**TASK GOAL:** For this exercise, print the records below verbatim.

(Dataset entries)
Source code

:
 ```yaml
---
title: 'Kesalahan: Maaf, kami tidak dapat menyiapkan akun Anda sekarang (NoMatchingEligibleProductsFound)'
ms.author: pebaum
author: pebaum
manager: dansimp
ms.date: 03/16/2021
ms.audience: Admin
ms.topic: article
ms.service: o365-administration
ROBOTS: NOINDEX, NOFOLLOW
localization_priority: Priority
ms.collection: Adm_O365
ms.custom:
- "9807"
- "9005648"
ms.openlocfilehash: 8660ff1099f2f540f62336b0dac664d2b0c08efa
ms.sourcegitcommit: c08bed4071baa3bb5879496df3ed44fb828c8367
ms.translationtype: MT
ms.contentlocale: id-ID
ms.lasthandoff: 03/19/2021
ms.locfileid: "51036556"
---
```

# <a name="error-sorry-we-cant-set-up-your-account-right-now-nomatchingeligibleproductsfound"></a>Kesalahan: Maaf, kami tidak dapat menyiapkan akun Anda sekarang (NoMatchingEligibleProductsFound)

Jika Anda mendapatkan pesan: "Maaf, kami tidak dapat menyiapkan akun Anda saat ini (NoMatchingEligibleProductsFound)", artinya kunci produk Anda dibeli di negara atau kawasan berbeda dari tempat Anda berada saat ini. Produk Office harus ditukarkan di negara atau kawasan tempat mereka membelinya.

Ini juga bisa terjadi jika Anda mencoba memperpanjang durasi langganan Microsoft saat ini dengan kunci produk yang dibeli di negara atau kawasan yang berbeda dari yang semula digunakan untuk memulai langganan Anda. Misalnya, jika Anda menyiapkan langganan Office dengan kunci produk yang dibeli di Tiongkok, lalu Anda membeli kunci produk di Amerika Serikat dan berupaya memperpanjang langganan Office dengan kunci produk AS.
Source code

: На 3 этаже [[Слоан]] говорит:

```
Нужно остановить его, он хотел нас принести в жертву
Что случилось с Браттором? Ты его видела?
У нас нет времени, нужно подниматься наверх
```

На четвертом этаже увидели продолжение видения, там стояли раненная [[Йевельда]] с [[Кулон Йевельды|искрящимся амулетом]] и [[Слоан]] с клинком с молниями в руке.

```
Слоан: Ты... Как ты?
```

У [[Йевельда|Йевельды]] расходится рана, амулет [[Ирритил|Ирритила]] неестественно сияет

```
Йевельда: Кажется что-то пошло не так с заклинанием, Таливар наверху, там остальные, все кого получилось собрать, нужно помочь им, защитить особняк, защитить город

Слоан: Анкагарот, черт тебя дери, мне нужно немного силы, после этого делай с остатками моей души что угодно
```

**YOUR SOLUTION:**
Source code

:
 ```yaml
---
title: 'Kesalahan: Maaf, kami tidak dapat menyiapkan akun Anda sekarang (NoMatchingEligibleProductsFound)'
ms.author: pebaum
author: pebaum
manager: dansimp
ms.date: 03/16/2021
ms.audience: Admin
ms.topic: article
ms.service: o365-administration
ROBOTS: NOINDEX, NOFOLLOW
localization_priority: Priority
ms.collection: Adm_O365
ms.custom:
- "9807"
- "9005648"
ms.openlocfilehash: 8660ff1099f2f540f62336b0dac664d2b0c08efa
ms.sourcegitcommit: c08bed4071baa3bb5879496df3ed44fb828c8367
ms.translationtype: MT
ms.contentlocale: id-ID
ms.lasthandoff: 03/19/2021
ms.locfileid: "51036556"
---
```

# <a name="error-sorry-we-cant-set-up-your-account-right-now-nomatchingeligibleproductsfound"></a>Kesalahan: Maaf, kami tidak dapat menyiapkan akun Anda sekarang (NoMatchingEligibleProductsFound)

Jika Anda mendapatkan pesan: "Maaf, kami tidak dapat menyiapkan akun Anda saat ini (NoMatchingEligibleProductsFound)", artinya kunci produk Anda dibeli di negara atau kawasan berbeda dari tempat Anda berada saat ini. Produk Office harus ditukarkan di negara atau kawasan tempat mereka membelinya.

Ini juga bisa terjadi jika Anda mencoba memperpanjang durasi langganan Microsoft saat ini dengan kunci produk yang dibeli di negara atau kawasan yang berbeda dari yang semula digunakan untuk memulai langganan Anda. Misalnya, jika Anda menyiapkan langganan Office dengan kunci produk yang dibeli di Tiongkok, lalu Anda membeli kunci produk di Amerika Serikat dan berupaya memperpanjang langganan Office dengan kunci produk AS.
Source code

: На 3 этаже [[Слоан]] говорит:

```
Нужно остановить его, он хотел нас принести в жертву
Что случилось с Браттором? Ты его видела?
У нас нет времени, нужно подниматься наверх
```

На четвертом этаже увидели продолжение видения, там стояли раненная [[Йевельда]] с [[Кулон Йевельды|искрящимся амулетом]] и [[Слоан]] с клинком с молниями в руке.

```
Слоан: Ты... Как ты?
```

У [[Йевельда|Йевельды]] расходится рана, амулет [[Ирритил|Ирритила]] неестественно сияет

```
Йевельда: Кажется что-то пошло не так с заклинанием, Таливар наверху, там остальные, все кого получилось собрать, нужно помочь им, защитить особняк, защитить город

Слоан: Анкагарот, черт тебя дери, мне нужно немного силы, после этого делай с остатками моей души что угодно
```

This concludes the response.